- **WORK INSTRUCTIONS**: Exactly as written, copy the lines that run from the start of the data below to the line containing "the range of", both ends included.

┌─ DATA RECORDS

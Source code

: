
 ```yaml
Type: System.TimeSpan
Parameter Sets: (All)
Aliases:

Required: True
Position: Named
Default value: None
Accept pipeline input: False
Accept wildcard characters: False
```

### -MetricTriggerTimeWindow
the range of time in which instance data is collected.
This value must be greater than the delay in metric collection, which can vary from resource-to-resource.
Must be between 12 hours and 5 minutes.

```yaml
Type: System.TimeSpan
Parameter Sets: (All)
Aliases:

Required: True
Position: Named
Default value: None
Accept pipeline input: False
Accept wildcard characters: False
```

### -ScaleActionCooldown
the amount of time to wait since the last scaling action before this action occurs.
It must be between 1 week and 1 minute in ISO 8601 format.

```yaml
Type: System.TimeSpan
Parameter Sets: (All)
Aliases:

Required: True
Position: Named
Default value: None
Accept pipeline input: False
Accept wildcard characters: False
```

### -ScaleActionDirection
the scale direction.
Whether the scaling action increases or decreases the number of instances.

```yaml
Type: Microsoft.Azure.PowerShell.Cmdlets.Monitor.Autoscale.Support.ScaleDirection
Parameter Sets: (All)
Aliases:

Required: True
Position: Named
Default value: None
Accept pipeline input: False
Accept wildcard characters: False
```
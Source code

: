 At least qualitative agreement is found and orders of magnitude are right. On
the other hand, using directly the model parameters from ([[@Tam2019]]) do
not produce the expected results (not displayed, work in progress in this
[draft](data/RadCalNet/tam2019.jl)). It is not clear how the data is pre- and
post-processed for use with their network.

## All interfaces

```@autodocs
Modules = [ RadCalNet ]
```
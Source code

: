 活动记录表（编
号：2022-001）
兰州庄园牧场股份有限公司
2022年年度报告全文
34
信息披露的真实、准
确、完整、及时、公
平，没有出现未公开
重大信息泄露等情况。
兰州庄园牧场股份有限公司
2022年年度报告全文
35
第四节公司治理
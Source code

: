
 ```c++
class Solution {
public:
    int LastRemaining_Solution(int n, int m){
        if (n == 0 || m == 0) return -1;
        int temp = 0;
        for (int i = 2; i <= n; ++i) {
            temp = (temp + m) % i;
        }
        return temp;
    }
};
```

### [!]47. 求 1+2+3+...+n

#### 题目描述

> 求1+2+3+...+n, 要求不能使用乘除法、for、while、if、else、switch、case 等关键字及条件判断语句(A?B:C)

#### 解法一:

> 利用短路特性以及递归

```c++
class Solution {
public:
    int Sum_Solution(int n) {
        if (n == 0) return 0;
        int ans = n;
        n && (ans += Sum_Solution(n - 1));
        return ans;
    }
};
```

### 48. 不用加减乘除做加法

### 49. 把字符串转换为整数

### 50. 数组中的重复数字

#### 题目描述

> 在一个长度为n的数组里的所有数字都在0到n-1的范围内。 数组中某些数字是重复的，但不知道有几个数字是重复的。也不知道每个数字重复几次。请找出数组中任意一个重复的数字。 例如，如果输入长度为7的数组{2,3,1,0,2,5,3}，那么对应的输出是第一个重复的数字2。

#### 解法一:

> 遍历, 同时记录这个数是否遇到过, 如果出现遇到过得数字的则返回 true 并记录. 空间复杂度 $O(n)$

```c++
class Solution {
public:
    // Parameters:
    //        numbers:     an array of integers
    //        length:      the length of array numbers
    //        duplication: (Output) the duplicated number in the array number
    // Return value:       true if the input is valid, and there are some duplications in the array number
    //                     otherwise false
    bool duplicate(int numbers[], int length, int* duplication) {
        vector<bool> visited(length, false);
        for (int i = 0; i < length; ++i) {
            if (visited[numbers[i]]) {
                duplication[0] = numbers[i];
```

└─

- **PROBLEM SOLUTION**:
Source code

:
 ```yaml
Type: System.TimeSpan
Parameter Sets: (All)
Aliases:

Required: True
Position: Named
Default value: None
Accept pipeline input: False
Accept wildcard characters: False
```

### -MetricTriggerTimeWindow
the range of time in which instance data is collected.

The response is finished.